TASK TO CARRY OUT
Find the lines below that contain the string "found". Copy each one.

DATA SHOWN
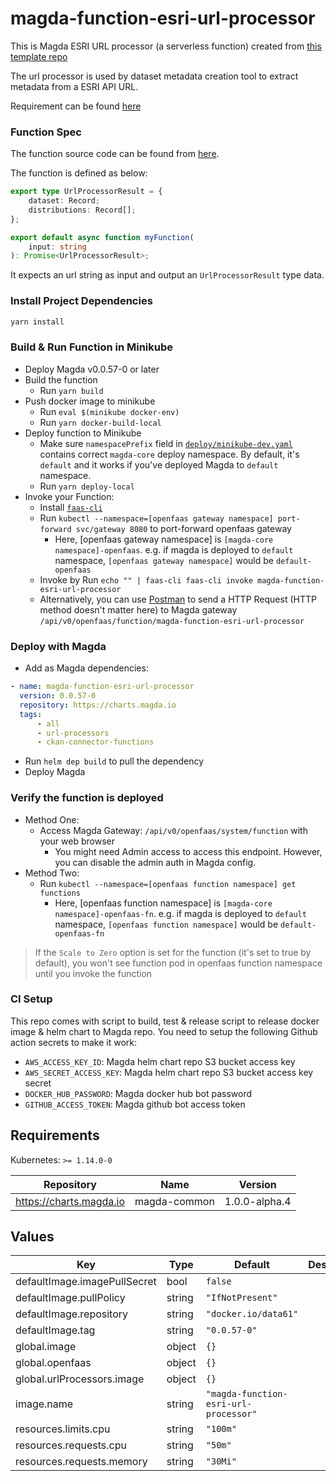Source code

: # magda-function-esri-url-processor

This is Magda ESRI URL processor (a serverless function) created from [this template repo](https://github.com/magda-io/magda-function-template)

The url processor is used by dataset metadata creation tool to extract metadata from a ESRI API URL.

Requirement can be found [here](https://github.com/magda-io/magda/issues/2810)

### Function Spec

The function source code can be found from [here](./src/index.ts).

The function is defined as below:

```typescript
export type UrlProcessorResult = {
    dataset: Record;
    distributions: Record[];
};

export default async function myFunction(
    input: string
): Promise<UrlProcessorResult>;
```

It expects an url string as input and output an `UrlProcessorResult` type data.

### Install Project Dependencies

```bash
yarn install
```

### Build & Run Function in Minikube

-   Deploy Magda v0.0.57-0 or later
-   Build the function
    -   Run `yarn build`
-   Push docker image to minikube
    -   Run `eval $(minikube docker-env)`
    -   Run `yarn docker-build-local`
-   Deploy function to Minikube
    -   Make sure `namespacePrefix` field in [`deploy/minikube-dev.yaml`](./deploy/minikube-dev.yaml) contains correct `magda-core` deploy namespace. By default, it's `default` and it works if you've deployed Magda to `default` namespace.
    -   Run `yarn deploy-local`
-   Invoke your Function:
    -   Install [`faas-cli`](https://github.com/openfaas/faas-cli)
    -   Run `kubectl --namespace=[openfaas gateway namespace] port-forward svc/gateway 8080` to port-forward openfaas gateway
        -   Here, [openfaas gateway namespace] is `[magda-core namespace]-openfaas`. e.g. if magda is deployed to `default` namespace, `[openfaas gateway namespace]` would be `default-openfaas`
    -   Invoke by Run `echo "" | faas-cli faas-cli invoke magda-function-esri-url-processor`
    -   Alternatively, you can use [Postman](https://www.postman.com/) to send a HTTP Request (HTTP method doesn't matter here) to Magda gateway `/api/v0/openfaas/function/magda-function-esri-url-processor`

### Deploy with Magda

-   Add as Magda dependencies:

```yaml
- name: magda-function-esri-url-processor
  version: 0.0.57-0
  repository: https://charts.magda.io
  tags:
      - all
      - url-processors
      - ckan-connector-functions
```

-   Run `helm dep build` to pull the dependency
-   Deploy Magda

### Verify the function is deployed

-   Method One:
    -   Access Magda Gateway: `/api/v0/openfaas/system/function` with your web browser
        -   You might need Admin access to access this endpoint. However, you can disable the admin auth in Magda config.
-   Method Two:
    -   Run `kubectl --namespace=[openfaas function namespace] get functions`
        -   Here, [openfaas function namespace] is `[magda-core namespace]-openfaas-fn`. e.g. if magda is deployed to `default` namespace, `[openfaas function namespace]` would be `default-openfaas-fn`

> If the `Scale to Zero` option is set for the function (it's set to true by default), you won't see function pod in openfaas function namespace until you invoke the function

### CI Setup

This repo comes with script to build, test & release script to release docker image & helm chart to Magda repo. You need to setup the following Github action secrets to make it work:

-   `AWS_ACCESS_KEY_ID`: Magda helm chart repo S3 bucket access key
-   `AWS_SECRET_ACCESS_KEY`: Magda helm chart repo S3 bucket access key secret
-   `DOCKER_HUB_PASSWORD`: Magda docker hub bot password
-   `GITHUB_ACCESS_TOKEN`: Magda github bot access token

## Requirements

Kubernetes: `>= 1.14.0-0`

| Repository              | Name         | Version       |
| ----------------------- | ------------ | ------------- |
| https://charts.magda.io | magda-common | 1.0.0-alpha.4 |

## Values

| Key                          | Type   | Default                               | Description |
| ---------------------------- | ------ | ------------------------------------- | ----------- |
| defaultImage.imagePullSecret | bool   | `false`                               |             |
| defaultImage.pullPolicy      | string | `"IfNotPresent"`                      |             |
| defaultImage.repository      | string | `"docker.io/data61"`                  |             |
| defaultImage.tag             | string | `"0.0.57-0"`                          |             |
| global.image                 | object | `{}`                                  |             |
| global.openfaas              | object | `{}`                                  |             |
| global.urlProcessors.image   | object | `{}`                                  |             |
| image.name                   | string | `"magda-function-esri-url-processor"` |             |
| resources.limits.cpu         | string | `"100m"`                              |             |
| resources.requests.cpu       | string | `"50m"`                               |             |
| resources.requests.memory    | string | `"30Mi"`                              |             |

ANSWER SPACE
Requirement can be found [here](https://github.com/magda-io/magda/issues/2810)
The function source code can be found from [here](./src/index.ts).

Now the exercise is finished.